Alors, elle enfila ses chaussures sans conviction aucune et rejoignit l'éternelle rue glacée bordant la bâtisse. Trois cruelles sonneries plus tard, on décrocha dans un « allô ? » étrangement... Fatigué ?

Elle prit une courte inspiration.

— Allô.

De quoi tu voulais me parler ?

Quelque chose ne va pas, repéra-t-elle difficilement. Son timbre est trop plat. Je le connais, ce type de question dénudée d'intérêt. Mais il reste une infime chance que je me trompe. Essayons, alors.

— Je ne sais plus, avoua-t-elle. Mais j'ai reçu des nouvelles de la police...

Silence, à l'autre bout du fil.

— Pardon, souffla-t-elle. Je n'en dis pas plus, alors. Mon oncle et ma tante veulent s'excuser en personne auprès de ta mère...

Je ne pense pas que ça sera possible.

Son coffre trouva la force de se tordre méchamment.

— Tsukishima-kun, quelque chose ne va pas ?

Je t'ai expliqué ce que ma mère m'a dit. Mais elle a l'air plus têtue que ce que je croyais. Si vous passez, ça risque de créer des conflits, car ça voudra dire qu'on se parle toujours. Et...

Il se tut quelques secondes. La jeune fille, elle, resta figée sous l'horreur. Ça, après avoir appris qu'elle aurait pu se faire enlever ?

Je pense qu'il vaut mieux que je lui obéisse, continua-t-il.

— Bon sang, c'est le pire Noël du siècle...

Quoi ?

Eigishi serra le poing, la lèvre tremblante.

— Je me suis fait suivre, chevrota-t-elle entre ses incisives. J'ai failli me faire agresser. J'ai appris que ta mère ne voulait plus que tu sois en contact avec moi. Ma tante a rapporté à l'instant que Tsukamura était un taré. Et là...

On aura des problèmes si elle découvre le pot aux roses.

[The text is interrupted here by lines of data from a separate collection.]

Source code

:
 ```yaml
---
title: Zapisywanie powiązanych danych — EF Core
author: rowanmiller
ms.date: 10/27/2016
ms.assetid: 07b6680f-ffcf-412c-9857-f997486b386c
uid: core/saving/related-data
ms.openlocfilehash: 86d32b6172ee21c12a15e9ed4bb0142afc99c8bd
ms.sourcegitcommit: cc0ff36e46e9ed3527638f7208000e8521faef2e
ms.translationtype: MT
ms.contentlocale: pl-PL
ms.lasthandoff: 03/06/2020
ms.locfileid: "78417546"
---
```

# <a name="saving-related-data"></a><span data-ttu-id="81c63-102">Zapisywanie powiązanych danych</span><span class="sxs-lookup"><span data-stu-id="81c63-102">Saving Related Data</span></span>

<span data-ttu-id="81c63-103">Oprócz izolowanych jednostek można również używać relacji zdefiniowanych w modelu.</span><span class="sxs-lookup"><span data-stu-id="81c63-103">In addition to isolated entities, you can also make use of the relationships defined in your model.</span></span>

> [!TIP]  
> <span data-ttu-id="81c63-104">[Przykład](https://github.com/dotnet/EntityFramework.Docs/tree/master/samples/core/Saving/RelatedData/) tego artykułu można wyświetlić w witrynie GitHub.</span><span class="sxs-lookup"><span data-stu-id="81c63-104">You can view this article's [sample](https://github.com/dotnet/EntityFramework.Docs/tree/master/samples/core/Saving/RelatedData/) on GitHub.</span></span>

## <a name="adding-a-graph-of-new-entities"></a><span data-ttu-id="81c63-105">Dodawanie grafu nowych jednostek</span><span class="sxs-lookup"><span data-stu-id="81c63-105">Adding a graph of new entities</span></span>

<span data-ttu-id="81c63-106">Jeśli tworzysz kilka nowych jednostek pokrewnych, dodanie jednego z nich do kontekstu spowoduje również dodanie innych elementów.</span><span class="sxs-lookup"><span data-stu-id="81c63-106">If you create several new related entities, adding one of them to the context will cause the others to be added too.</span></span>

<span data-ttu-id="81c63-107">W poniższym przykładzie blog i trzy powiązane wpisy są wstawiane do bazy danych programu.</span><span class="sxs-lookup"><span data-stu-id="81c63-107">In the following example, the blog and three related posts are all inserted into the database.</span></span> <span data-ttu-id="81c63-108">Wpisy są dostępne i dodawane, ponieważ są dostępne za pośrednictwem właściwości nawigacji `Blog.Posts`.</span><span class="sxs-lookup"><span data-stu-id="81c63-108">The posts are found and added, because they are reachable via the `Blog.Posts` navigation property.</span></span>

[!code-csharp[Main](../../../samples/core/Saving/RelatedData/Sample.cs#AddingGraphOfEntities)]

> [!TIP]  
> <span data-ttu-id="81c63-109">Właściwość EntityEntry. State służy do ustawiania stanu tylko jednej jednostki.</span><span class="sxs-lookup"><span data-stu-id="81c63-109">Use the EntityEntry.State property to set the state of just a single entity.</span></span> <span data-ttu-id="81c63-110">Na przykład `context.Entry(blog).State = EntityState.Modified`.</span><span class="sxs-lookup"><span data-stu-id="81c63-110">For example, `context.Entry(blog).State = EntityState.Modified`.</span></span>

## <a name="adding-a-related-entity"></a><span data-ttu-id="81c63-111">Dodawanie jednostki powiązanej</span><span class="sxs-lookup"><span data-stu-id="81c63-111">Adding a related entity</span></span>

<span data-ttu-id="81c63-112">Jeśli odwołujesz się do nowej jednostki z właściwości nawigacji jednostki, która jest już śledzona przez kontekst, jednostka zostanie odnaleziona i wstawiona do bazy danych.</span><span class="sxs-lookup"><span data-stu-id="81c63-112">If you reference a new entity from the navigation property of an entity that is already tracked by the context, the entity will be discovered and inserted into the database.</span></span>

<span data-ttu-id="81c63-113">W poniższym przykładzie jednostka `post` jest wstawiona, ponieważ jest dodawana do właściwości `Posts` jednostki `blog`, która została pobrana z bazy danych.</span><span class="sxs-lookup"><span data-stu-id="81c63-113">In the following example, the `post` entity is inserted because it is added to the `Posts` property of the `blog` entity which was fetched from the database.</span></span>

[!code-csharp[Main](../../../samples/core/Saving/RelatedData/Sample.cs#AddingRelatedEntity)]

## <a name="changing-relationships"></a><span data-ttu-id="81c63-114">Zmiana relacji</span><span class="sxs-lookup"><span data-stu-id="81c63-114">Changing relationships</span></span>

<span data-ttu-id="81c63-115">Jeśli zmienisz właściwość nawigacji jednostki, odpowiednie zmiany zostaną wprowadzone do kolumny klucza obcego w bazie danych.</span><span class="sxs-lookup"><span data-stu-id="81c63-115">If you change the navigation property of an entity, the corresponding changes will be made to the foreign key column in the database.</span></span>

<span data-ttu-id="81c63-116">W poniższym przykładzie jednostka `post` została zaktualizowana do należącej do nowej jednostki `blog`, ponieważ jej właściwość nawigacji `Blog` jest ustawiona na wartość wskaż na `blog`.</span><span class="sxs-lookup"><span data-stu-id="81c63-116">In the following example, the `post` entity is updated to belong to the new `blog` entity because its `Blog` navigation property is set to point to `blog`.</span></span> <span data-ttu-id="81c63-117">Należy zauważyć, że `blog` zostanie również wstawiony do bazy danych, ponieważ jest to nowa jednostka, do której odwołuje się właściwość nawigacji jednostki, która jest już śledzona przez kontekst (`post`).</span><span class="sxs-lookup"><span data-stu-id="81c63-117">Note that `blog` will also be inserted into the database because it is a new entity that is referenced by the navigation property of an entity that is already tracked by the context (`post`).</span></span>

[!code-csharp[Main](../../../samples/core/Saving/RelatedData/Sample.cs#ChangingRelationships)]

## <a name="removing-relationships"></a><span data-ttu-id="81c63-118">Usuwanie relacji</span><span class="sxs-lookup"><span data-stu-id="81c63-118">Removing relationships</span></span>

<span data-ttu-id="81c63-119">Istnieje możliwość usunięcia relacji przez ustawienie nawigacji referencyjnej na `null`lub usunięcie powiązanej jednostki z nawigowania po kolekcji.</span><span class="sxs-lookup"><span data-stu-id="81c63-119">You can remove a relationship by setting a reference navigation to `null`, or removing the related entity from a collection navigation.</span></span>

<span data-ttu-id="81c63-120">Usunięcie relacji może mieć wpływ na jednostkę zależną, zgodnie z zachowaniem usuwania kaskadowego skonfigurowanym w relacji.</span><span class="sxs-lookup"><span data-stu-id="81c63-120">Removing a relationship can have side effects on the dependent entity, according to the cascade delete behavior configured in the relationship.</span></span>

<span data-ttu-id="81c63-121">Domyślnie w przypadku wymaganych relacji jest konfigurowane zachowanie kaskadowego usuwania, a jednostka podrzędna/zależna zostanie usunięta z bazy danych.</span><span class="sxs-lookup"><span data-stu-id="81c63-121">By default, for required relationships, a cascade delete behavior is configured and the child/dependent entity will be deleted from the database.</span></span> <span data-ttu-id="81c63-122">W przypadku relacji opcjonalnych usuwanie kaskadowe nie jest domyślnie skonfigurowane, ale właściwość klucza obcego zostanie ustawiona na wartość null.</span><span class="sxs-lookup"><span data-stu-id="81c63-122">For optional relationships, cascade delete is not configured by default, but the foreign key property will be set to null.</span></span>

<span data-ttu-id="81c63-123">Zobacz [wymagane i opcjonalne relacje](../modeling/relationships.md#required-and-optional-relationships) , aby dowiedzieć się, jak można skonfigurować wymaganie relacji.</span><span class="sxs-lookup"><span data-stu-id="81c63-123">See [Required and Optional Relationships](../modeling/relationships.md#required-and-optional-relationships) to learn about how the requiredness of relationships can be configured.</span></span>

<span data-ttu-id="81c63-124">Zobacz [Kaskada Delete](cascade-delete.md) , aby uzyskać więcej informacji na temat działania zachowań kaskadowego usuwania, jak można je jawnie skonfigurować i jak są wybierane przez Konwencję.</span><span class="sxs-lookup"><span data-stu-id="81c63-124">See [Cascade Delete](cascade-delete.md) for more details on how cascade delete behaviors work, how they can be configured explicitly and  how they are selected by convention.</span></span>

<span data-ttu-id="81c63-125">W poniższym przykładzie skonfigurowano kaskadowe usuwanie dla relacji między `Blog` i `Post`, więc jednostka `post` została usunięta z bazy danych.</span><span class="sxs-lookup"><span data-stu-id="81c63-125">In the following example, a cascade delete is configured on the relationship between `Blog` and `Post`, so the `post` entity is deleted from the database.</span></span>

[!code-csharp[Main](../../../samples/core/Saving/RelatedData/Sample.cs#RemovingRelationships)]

— Tu n'as pas à te justifier. Je ne peux pas te reprocher d'être prudent. C'est ton choix, et je le respecte. Je suis sincère.

Et on n'a pas entamé la moindre relation : je n'ai aucun droit, là non plus, de contester...

— C'est juste que c'est les montagnes russes pour moi, conclut-elle faiblement. Désolée. Je n'aurais pas dû me plaindre. Je rapporte à ma tante qu'on ne peut pas venir, donc ?

Je...

« Je », longues secondes. Eigishi attendit, attendit encore – tout ça pour n'entendre qu'une poignée de bruits parasites, un portable qu'on bougeait et un très court soupir.

Je vais lui demander. Elle vous recontactera via votre fixe, je pense. Si je ne réponds plus, c'est normal.

... Aïe. Tu sais que ce genre de phrase fait mal, imbécile ?

— D'accord, chuchota-t-elle. Au revoir, alors.

— ... Mmh.

Ainsi se termina leur dernier appel. Quel foutoir, pensa-t-elle avec ironie. Elle retourna à l'intérieur : son air de déterrée parut irriter d'autant plus sa tante, même si aucun commentaire ne suivit.

Ce même air ne la quitta pas, même quand Sachiko leur confirma au téléphone qu'ils pouvaient passer quelques minutes, et qu'ils se dirigèrent vers la maison des Tsukishima sans attendre.

Pour s'excuser d'avoir été suivie. Accepter de couper tout contact. La terreur et la résignation malmenèrent Eigishi, mais à quoi aurait-elle dû s'attendre ? Tout s'était trop bien passé.

Désormais, elle ne se confrontait plus qu'à la dure réalité : sa vie était un désastre.